Natuurtoestemming toen niet nodig
Bij de beoordeling van aanvraag van de milieuvergunningen voor de biomassacentrale in 2017, was een natuurtoestemming door de algemene vrijstelling niet noodzakelijk. Als die toestemming wel nodig was geweest, had het college van burgemeester en wethouders (de gemeente) bij de beoordeling van de aanvraag moeten concluderen.

Dan zou de zo genaamde ‘aanhaakverplichting’ gelden, waarbij de gemeente het college van gedeputeerde staten (de provincie) om die natuurtoestemming vraagt (in de vorm van een ‘verklaring van geen bedenkingen’). Als de provincie die natuurtoestemming verleent, wordt deze onderdeel van de te verlenen milieuvergunningen.

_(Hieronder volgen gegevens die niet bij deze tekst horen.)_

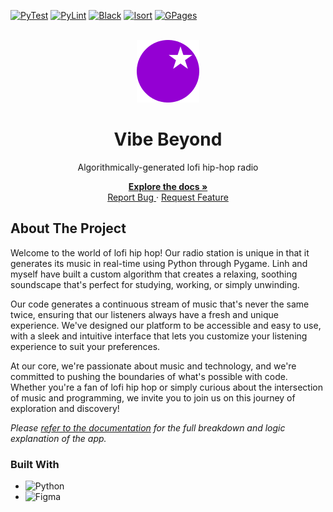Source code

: <!-- PROJECT SHIELDS -->
[![PyTest][pytest]][pytest-url]
[![PyLint][pylint]][pylint-url]
[![Black][black]][black-url]
[![Isort][isort]][isort-url]
[![GPages][gpages]][gpages-url]

<!-- PROJECT LOGO -->
<br />
<div align="center">
    <a href="https://github.com/dariustb/vibebeyond">
        <img src="src/assets/vb_icon.png" alt="VB Logo">
    </a>
    <h1>Vibe Beyond</h1>
    <p>Algorithmically-generated lofi hip-hop radio</p>
    <p>
        <a href="https://dariustb.github.io/VibeBeyond/">
            <strong>Explore the docs »</strong>
        </a>
        <br />
        <a href="https://github.com/dariustb/vibebeyond/issues">
            Report Bug
        </a>
        ·
        <a href="https://github.com/dariustb/vibebeyond/issues">
            Request Feature
        </a>
    </p>
</div>

<!-- DEMO VIDEO / SCREENSHOTS -->

<!-- ABOUT THE PROJECT -->
## About The Project
Welcome to the world of lofi hip hop! Our radio station is unique in that it generates its music in real-time using Python through Pygame. Linh and myself have built a custom algorithm that creates a relaxing, soothing soundscape that's perfect for studying, working, or simply unwinding.

Our code generates a continuous stream of music that's never the same twice, ensuring that our listeners always have a fresh and unique experience. We've designed our platform to be accessible and easy to use, with a sleek and intuitive interface that lets you customize your listening experience to suit your preferences.

At our core, we're passionate about music and technology, and we're committed to pushing the boundaries of what's possible with code. Whether you're a fan of lofi hip hop or simply curious about the intersection of music and programming, we invite you to join us on this journey of exploration and discovery!

_Please [refer to the documentation][docs] for the full breakdown and logic explanation of the app._

### Built With
* ![Python][python.io]
* ![Figma][figma.io]

<!-- MARKDOWN LINKS & IMAGES -->
<!-- https://www.markdownguide.org/basic-syntax/#reference-style-links -->

[docs]:     https://dariustb.github.io/VibeBeyond/

<!-- Technologies -->
[python]:   https://www.python.org/

<!-- Featured media -->

<!-- CI Test badges -->
[pytest]:   https://github.com/dariustb/VibeBeyond/actions/workflows/pytest.yml/badge.svg
[pylint]:   https://github.com/dariustb/VibeBeyond/actions/workflows/pylint.yml/badge.svg
[black]:    https://github.com/dariustb/VibeBeyond/actions/workflows/black.yml/badge.svg
[isort]:    https://github.com/dariustb/VibeBeyond/actions/workflows/isort.yml/badge.svg
[gpages]:   https://github.com/dariustb/VibeBeyond/actions/workflows/pages/pages-build-deployment/badge.svg

[pytest-url]:   https://github.com/dariustb/VibeBeyond/actions/workflows/pytest.yml
[pylint-url]:   https://github.com/dariustb/VibeBeyond/actions/workflows/pylint.yml
[black-url]:    https://github.com/dariustb/VibeBeyond/actions/workflows/black.yml
[isort-url]:    https://github.com/dariustb/VibeBeyond/actions/workflows/isort.yml
[gpages-url]:   https://github.com/dariustb/VibeBeyond/actions/workflows/pages/pages-build-deployment

<!-- Markdown Badges -->
[python.io]:    https://img.shields.io/badge/python-3670A0?style=for-the-badge&logo=python&logoColor=ffdd54
[figma.io]:     https://img.shields.io/badge/figma-%23F24E1E.svg?style=for-the-badge&logo=figma&logoColor=white
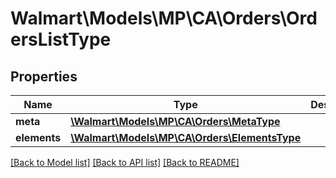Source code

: # Walmart\Models\MP\CA\Orders\OrdersListType

## Properties

Name | Type | Description | Notes
------------ | ------------- | ------------- | -------------
**meta** | [**\Walmart\Models\MP\CA\Orders\MetaType**](MetaType.md) |  |
**elements** | [**\Walmart\Models\MP\CA\Orders\ElementsType**](ElementsType.md) |  |


[[Back to Model list]](./) [[Back to API list]](../../../../../README.md#supported-apis) [[Back to README]](../../../../../README.md)
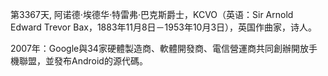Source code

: 第3367天, 阿诺德·埃德华·特雷弗·巴克斯爵士，KCVO（英语：Sir Arnold Edward Trevor Bax，1883年11月8日－1953年10月3日），英国作曲家，诗人。

2007年：Google與34家硬體製造商、軟體開發商、電信營運商共同創辦開放手機聯盟，並發布Android的源代碼。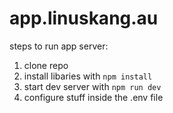 # app.linuskang.au

steps to run app server:

1. clone repo
2. install libaries with ``npm install``
3. start dev server with ``npm run dev``
4. configure stuff inside the .env file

Vergunningen onherroepelijk
De biomassacentrale voert in deze procedure dan ook aan, dat bij de verlening van de vergunningen al oordeel is gegeven over de vraag of sprake is van de noodzaak van een natuurtoestemming. Omdat die vergunningen onherroepelijk zijn en formele rechtskracht hebben gekregen, staat in rechte vast dat geen natuurtoestemming nodig is en is dus ook geen sprake van een overtreding. Een dergelijke redenering heeft de Afdeling eerder al eens goedgekeurd.

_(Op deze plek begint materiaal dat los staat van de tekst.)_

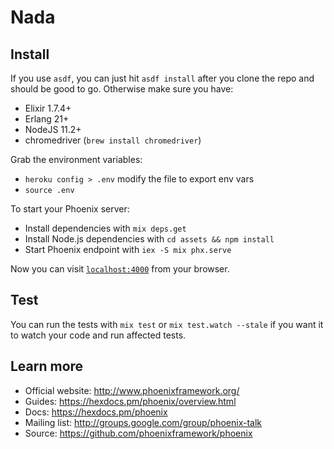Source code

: # Nada

## Install

If you use `asdf`, you can just hit `asdf install` after you clone the
repo and should be good to go. Otherwise make sure you have:

* Elixir 1.7.4+
* Erlang 21+
* NodeJS 11.2+
* chromedriver (`brew install chromedriver`)

Grab the environment variables:

* `heroku config > .env` modify the file to export env vars
* `source .env`

To start your Phoenix server:

* Install dependencies with `mix deps.get`
* Install Node.js dependencies with `cd assets && npm install`
* Start Phoenix endpoint with `iex -S mix phx.serve`

Now you can visit [`localhost:4000`](http://localhost:4000) from your browser.

## Test

You can run the tests with `mix test` or `mix test.watch --stale` if you
want it to watch your code and run affected tests.

## Learn more

* Official website: http://www.phoenixframework.org/
* Guides: https://hexdocs.pm/phoenix/overview.html
* Docs: https://hexdocs.pm/phoenix
* Mailing list: http://groups.google.com/group/phoenix-talk
* Source: https://github.com/phoenixframework/phoenix
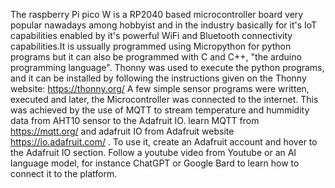 The raspberry Pi pico W is a RP2040 based microcontroller board very popular nawadays among hobbyist and in the industry basically for it's IoT capabilities enabled by it's powerful WiFi and Bluetooth connectivity capabilities.It is ussually programmed using Micropython
for python programs but it can also be programmed with C and C++, "the arduino programming language". Thonny was used to execute the python programs, and it can be installed by following the instructions given on the Thonny website: https://thonny.org/
A few simple sensor programs were written, executed and later, the Microcontroller was connected to the internet. This was achieved by the use of MQTT to stream temperature and hummidity data from AHT10 sensor to the Adafruit IO. learn MQTT from
https://mqtt.org/ and adafruit IO from Adafruit website https://io.adafruit.com/ . To use it, create an Adafruit account and hover to the Adafruit IO section. Follow a youtube video from Youtube or an AI language model, for instance ChatGPT or Google Bard to learn how to connect it to the platform.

Afdeling: vergunningen zijn geen oordeel over natuurtoestemming
De Afdeling overweegt dat de gemeente bij beide vergunningaanvragen geen beoordeling van of beslissing over een natuurtoestemming heeft gemaakt. Een beoordeling was ook niet mogelijk, omdat het destijds geldende Besluit natuurbescherming voorschreef dat het bevoegd gezag bij de verlening van een natuurtoestemming niet de stikstofdeposities betrekt die de geldende grenswaarde niet overschrijden. Ook de reactie op de verplichte PAS-melding kan niet als een oordeel over de noodzaak van een natuurtoestemming worden aangemerkt.

Handhavend optreden?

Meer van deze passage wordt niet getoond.